In June 199l, the Thomas Kligerman of the Sierra Club Atlantic Chapter and the other defendants set out from State-owned lands and traveled in two canoes and a kayak down the South Branch of the Moose River into the lands of the Adirondack League Club. The intention of this incursion was to open up the South Branch of the Moose River through the Adirondack League Club to the public. The goal was in keeping with the Sierra Club's specific national activities to advance public rights to waterways and adjacent, or riparian, lands, as well as its general, consistent goals to diminish private property rights. The 12 miles of the trip through the Adirondack League Club lands had been closed to the public for approximately 100 years.

The State of New York had already set the stage for the success of this legally minded recreational trip.

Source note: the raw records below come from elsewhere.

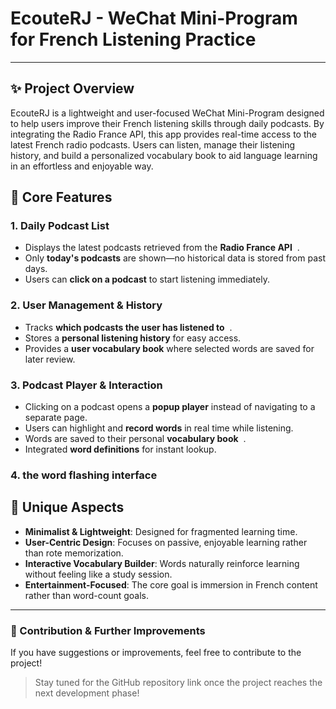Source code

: # EcouteRJ - WeChat Mini-Program for French Listening Practice

---

## ✨ Project Overview &#x20;

EcouteRJ is a lightweight and user-focused WeChat Mini-Program designed to help users improve their French listening skills through daily podcasts. By integrating the Radio France API, this app provides real-time access to the latest French radio podcasts. Users can listen, manage their listening history, and build a personalized vocabulary book to aid language learning in an effortless and enjoyable way. &#x20;

## 📖 Core Features &#x20;

### 1. **Daily Podcast List** &#x20;

- Displays the latest podcasts retrieved from the **Radio France API**  .
- Only **today's podcasts** are shown—no historical data is stored from past days. &#x20;
- Users can **click on a podcast** to start listening immediately. &#x20;

### 2. **User Management & History** &#x20;

- Tracks **which podcasts the user has listened to**  .
- Stores a **personal listening history** for easy access. &#x20;
- Provides a **user vocabulary book** where selected words are saved for later review. &#x20;

### 3. **Podcast Player & Interaction** &#x20;

- Clicking on a podcast opens a **popup player** instead of navigating to a separate page. &#x20;
- Users can highlight and **record words** in real time while listening. &#x20;
- Words are saved to their personal **vocabulary book**  .
- Integrated **word definitions** for instant lookup. &#x20;

### 4. the word flashing interface

## 🌟 Unique Aspects &#x20;

- **Minimalist & Lightweight**: Designed for fragmented learning time. &#x20;
- **User-Centric Design**: Focuses on passive, enjoyable learning rather than rote memorization. &#x20;
- **Interactive Vocabulary Builder**: Words naturally reinforce learning without feeling like a study session. &#x20;
- **Entertainment-Focused**: The core goal is immersion in French content rather than word-count goals. &#x20;

---

### 💪 Contribution & Further Improvements &#x20;

If you have suggestions or improvements, feel free to contribute to the project! &#x20;

> Stay tuned for the GitHub repository link once the project reaches the next development phase! &#x20;

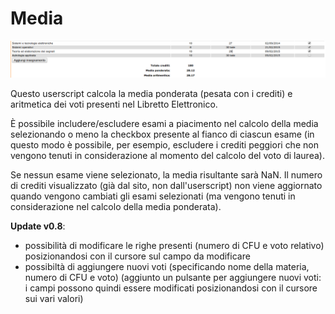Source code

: # Media

![risultato dello script 'Media.js'](https://raw.githubusercontent.com/fgiobergia/Userscripts/master/polito.it/media/media.png)

Questo userscript calcola la media ponderata (pesata con i crediti) e aritmetica dei voti presenti nel Libretto Elettronico.

È possibile includere/escludere esami a piacimento nel calcolo della media selezionando o meno la checkbox presente al fianco di ciascun esame (in questo modo è possibile, per esempio, escludere i crediti peggiori che non vengono tenuti in considerazione al momento del calcolo del voto di laurea). 

Se nessun esame viene selezionato, la media risultante sarà NaN. Il numero di crediti visualizzato (già dal sito, non dall'userscript) non viene aggiornato quando vengono cambiati gli esami selezionati (ma vengono tenuti in considerazione nel calcolo della media ponderata). 

**Update v0.8**: 
- possibilità di modificare le righe presenti (numero di CFU e voto relativo) posizionandosi con il cursore sul campo da modificare
- possibiltà di aggiungere nuovi voti (specificando nome della materia, numero di CFU e voto) (aggiunto un pulsante per aggiungere nuovi voti: i campi possono quindi essere modificati posizionandosi con il cursore sui vari valori)

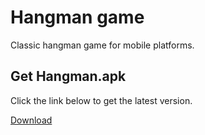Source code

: # Hangman game
Classic hangman game for mobile platforms.

## Get Hangman.apk
Click the link below to get the latest version.

[Download](https://github.com/Saubaan/hangman/raw/main/app-arm64-v8a-release-3.apk)
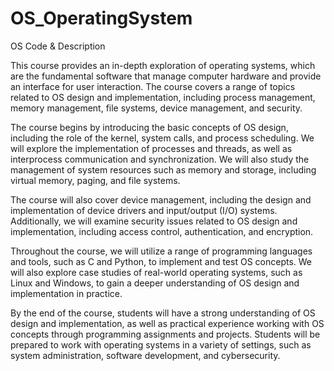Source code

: # OS_OperatingSystem
OS Code &amp; Description

This course provides an in-depth exploration of operating systems, which are the fundamental software that manage computer hardware and provide an interface for user interaction. The course covers a range of topics related to OS design and implementation, including process management, memory management, file systems, device management, and security.

The course begins by introducing the basic concepts of OS design, including the role of the kernel, system calls, and process scheduling. We will explore the implementation of processes and threads, as well as interprocess communication and synchronization. We will also study the management of system resources such as memory and storage, including virtual memory, paging, and file systems.

The course will also cover device management, including the design and implementation of device drivers and input/output (I/O) systems. Additionally, we will examine security issues related to OS design and implementation, including access control, authentication, and encryption.

Throughout the course, we will utilize a range of programming languages and tools, such as C and Python, to implement and test OS concepts. We will also explore case studies of real-world operating systems, such as Linux and Windows, to gain a deeper understanding of OS design and implementation in practice.

By the end of the course, students will have a strong understanding of OS design and implementation, as well as practical experience working with OS concepts through programming assignments and projects. Students will be prepared to work with operating systems in a variety of settings, such as system administration, software development, and cybersecurity.
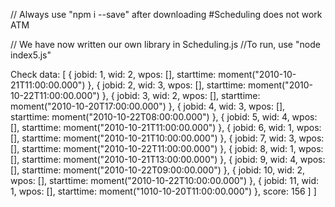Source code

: // Always use "npm i --save" after downloading
#Scheduling does not work ATM

// We have now written our own library in Scheduling.js
//To run, use "node index5.js"


Check data:
[ { jobid: 1,
      wid: 2,
      wpos: [],
      starttime: moment("2010-10-21T11:00:00.000") },
    { jobid: 2,
      wid: 3,
      wpos: [],
      starttime: moment("2010-10-22T11:00:00.000") },
    { jobid: 3,
      wid: 2,
      wpos: [],
      starttime: moment("2010-10-20T17:00:00.000") },
    { jobid: 4,
      wid: 3,
      wpos: [],
      starttime: moment("2010-10-22T08:00:00.000") },
    { jobid: 5,
      wid: 4,
      wpos: [],
      starttime: moment("2010-10-21T11:00:00.000") },
    { jobid: 6,
      wid: 1,
      wpos: [],
      starttime: moment("2010-10-21T10:00:00.000") },
    { jobid: 7,
      wid: 3,
      wpos: [],
      starttime: moment("2010-10-22T11:00:00.000") },
    { jobid: 8,
      wid: 1,
      wpos: [],
      starttime: moment("2010-10-21T13:00:00.000") },
    { jobid: 9,
      wid: 4,
      wpos: [],
      starttime: moment("2010-10-22T09:00:00.000") },
    { jobid: 10,
      wid: 2,
      wpos: [],
      starttime: moment("2010-10-22T10:00:00.000") },
    { jobid: 11,
      wid: 1,
      wpos: [],
      starttime: moment("1010-10-20T11:00:00.000") },
    score: 156 ] ]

DEC had arranged for Professor John A. Humbach to produce a treatise in the Pace Environmental Review (published in l989) intending to justify increased public rights to use streams in New York State, by extending the definition of navigability. The top DEC Counsel had directed the State Police to terminate the former practice of arresting individuals for trespass on waters like those through the Adirondack League Club Lands. And behind the scenes, the Attorney General's Office had assured the Sierra Club Atlantic Chapter that the State would join in the canoers' defense when they conducted a planned incursion—which was at the time contemplated into either the Whitney or Adirondack Club lands.

Observers for the Adirondack League Club recorded the trip past its no-trespassing signs. A few weeks later, the Adirondack League Club served the Sierra Club and the boaters with a $5 million lawsuit for compensatory and punitive damages, and an injunction and a determination of navigability

A dispute exists between the Adirondack League Club observers and the Sierra Club members as to whether the waterway was actually navigated or whether much of the trip was executed by portaging, lining and simply walking over dry land while dragging the canoes and kayak. This is translated to the basic dispute being fought in the court as to whether the waterway is navigable.

The long battle court has yielded a cliff-hanging situation for both sides at present. A temporary defeat for the private landowners resulted with the confusing 1994 Appellate Court decision that the definition of navigability should be expanded to consider recreational use as relevant to the stream's suitability for commercial use, and summarily declaring that the river was navigable. However, the actual navigability of the stream for recreation is up to question, according to both historical and recreational experts. Experts offered compelling evidence that the river is not traversable by canoe for 70 to 80 % of its length during the summer.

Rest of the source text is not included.